The Commission voted unanimously to approve the amended staff recommendation.

Mr. Murray informed the new Commissioners that most issues are usually debated and protracted in this manner.

Chairman Kues reminded everyone that staff has been surprised by the recent case mix movement over the last 18 months. The staff’s observations motivate the Commission to proceed cautiously for 2006. If there is an underage, it will be reinstated.

ITEM V

PRESENTATION OF THE DRAFT FINANCIAL ASSISTANCE APPLICATION

Valerie Shearer, Associate Director for Methodology and Research, presented a draft of the uniform financial assistance application in response to House Bill 627 from the 2005 Legislative Session. This bill directed the Commission to create a uniform hospital financial assistance application for providing free and reduced cost care to low income patients who lack health care coverage under a hospital’s financial assistance policy. Ms. Shearer pointed out that the new law allows hospitals to continue to retain flexibility to construct their own unique financial assistance policies. Although not specified in detail, it was clear that the General Assembly wanted to simplify and standardize the process of applying for financial assistance. The form was drawn from both the National American Association of Health Care Administrative Management Forms and applications currently in use at Maryland hospitals. The form was approved by the MHA financial technical issues task force. Comments may be submitted to the Commission until November 28, 2005, and if the form is approved at the December 2005 Commission meeting, hospitals will be advised to begin using the form January 1, 2006.

Commissioner Sexton questioned why physicians should be notified to begin using the form.

Ms. Shearer responded that staff physicians will use the form only if they are employees of the hospital, and the form will be used for reimbursement issues for both the hospital and the physician.

Commissioner Sexton suggested removing the wording “privileges,” as this would include all physicians.

Chairman Kues stated that his understanding was that there would be no statewide definition of low income patients, and that each hospital may develop its own definition.

Ms. Shearer replied affirmatively.

Commissioner Hall suggested that in the area of the form that asks if the applicant has applied for Medical Assistance, that the date of the Medical Assistance application be added.

ITEM VI

LEGAL REPORT

Regulation

Proposed

Rate Application and Approval Procedures – COMAR 10.37.10.26(B) Section 4-1

The Hospital Financial Assistance Responsibility will be put into regulation to conform to the new law. In addition to developing written financial assistance policy, hospitals also will have to post a notice that will be conspicuous in places throughout the hospital describing the policy and how to make application for free and reduced care. In addition, hospitals will have to use the form to determine eligibility for free and reduced care and also establish a mechanism to provide the application to patients who do not indicate that they have public or private health care coverage.

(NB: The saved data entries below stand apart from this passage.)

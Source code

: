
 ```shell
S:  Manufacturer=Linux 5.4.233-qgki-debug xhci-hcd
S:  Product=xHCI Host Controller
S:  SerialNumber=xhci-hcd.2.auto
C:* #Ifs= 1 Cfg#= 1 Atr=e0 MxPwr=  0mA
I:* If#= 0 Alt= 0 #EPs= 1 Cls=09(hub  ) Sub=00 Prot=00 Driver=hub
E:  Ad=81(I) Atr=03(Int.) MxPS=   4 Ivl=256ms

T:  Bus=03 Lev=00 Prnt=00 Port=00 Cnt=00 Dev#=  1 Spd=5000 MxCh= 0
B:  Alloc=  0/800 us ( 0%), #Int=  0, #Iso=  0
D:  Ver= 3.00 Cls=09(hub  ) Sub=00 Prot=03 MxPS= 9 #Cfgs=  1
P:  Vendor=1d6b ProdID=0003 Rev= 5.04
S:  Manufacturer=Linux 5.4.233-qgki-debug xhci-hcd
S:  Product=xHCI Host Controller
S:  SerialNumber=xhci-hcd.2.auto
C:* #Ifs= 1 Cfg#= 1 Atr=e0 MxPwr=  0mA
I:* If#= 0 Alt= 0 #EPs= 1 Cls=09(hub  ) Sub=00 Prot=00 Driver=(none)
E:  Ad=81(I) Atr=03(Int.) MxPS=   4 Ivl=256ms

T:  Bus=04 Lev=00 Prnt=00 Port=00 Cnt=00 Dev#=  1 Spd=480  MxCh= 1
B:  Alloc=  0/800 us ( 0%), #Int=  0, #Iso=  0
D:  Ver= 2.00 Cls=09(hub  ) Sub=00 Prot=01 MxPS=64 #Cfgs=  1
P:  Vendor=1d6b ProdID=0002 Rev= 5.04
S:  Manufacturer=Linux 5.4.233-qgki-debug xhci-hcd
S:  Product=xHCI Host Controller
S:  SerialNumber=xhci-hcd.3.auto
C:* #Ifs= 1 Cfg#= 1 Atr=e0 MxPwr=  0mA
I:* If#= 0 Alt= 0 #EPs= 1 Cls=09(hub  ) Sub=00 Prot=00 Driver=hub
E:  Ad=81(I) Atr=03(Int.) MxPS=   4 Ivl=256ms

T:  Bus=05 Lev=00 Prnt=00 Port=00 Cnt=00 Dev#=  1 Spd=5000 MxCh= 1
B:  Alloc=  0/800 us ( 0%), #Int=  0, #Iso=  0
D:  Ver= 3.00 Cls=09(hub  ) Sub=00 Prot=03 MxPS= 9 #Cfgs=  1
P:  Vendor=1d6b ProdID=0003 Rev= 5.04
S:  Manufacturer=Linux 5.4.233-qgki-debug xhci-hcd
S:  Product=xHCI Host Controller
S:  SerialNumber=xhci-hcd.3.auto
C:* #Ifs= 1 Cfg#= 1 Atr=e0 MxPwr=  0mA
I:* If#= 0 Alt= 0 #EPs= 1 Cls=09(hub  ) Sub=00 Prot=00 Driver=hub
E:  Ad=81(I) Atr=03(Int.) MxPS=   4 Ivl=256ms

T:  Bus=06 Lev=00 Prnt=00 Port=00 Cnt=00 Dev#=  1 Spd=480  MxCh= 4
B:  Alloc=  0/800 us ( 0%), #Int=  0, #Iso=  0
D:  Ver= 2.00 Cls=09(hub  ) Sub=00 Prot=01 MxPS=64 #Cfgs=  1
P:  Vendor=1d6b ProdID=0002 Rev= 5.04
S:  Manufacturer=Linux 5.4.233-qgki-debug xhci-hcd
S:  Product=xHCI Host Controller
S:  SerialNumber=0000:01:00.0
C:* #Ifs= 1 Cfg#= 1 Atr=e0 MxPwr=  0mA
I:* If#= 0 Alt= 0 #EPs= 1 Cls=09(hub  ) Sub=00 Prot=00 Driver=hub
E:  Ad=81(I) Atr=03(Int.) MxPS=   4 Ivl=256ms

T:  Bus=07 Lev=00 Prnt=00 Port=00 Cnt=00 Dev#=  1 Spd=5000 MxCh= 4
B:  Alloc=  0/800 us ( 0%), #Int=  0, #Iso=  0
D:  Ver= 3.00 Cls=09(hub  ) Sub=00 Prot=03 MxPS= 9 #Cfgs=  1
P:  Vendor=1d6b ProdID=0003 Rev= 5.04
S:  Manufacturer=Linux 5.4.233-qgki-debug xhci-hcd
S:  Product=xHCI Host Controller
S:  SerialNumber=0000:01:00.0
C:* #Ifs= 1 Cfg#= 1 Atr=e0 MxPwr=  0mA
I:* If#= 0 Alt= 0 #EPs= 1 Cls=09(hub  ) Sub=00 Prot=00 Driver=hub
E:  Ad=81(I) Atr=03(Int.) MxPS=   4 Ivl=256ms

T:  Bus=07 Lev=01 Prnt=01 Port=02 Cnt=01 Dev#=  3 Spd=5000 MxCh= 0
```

Staff requested permission to submit the regulation to the AELR for comment and publication in the Maryland Register.

The Commission voted unanimously to authorize the proposal’s submission.

Regulation

Proposed

Uniform Accounting and Reporting System for Hospitals and Related Institutions – COMAR 10.37.01.03

The purpose of this regulation is to update the Accounting and Reporting Manual.

The Commission voted unanimously to approve the staff recommendation.

Regulation

Final Action

Types and Classes of Charges Which Cannot Be Changed Without Prior Commission Approval – COMAR 10.37.01.09

The regulation clarifies that when a hospital service is provided to a hospital inpatient offsite from the hospital, the hospital charges the patient for the service at a Commission approved rate.

Chairman Kues asked if any comments had been received on the proposed regulation.

Counsel responded that there were no comments.

The Commission voted unanimously to approve the staff recommendation for adoption.

HEARING AND MEETING SCHEDULE

December 7, 2005 Time to be determined, 4160 Patterson Avenue

HSCRC Conference Room

January 11, 2006 Time to be determined, 4160 Patterson Avenue

HSCRC Conference Room

There being no further business, the meeting adjourned at 11:07 am.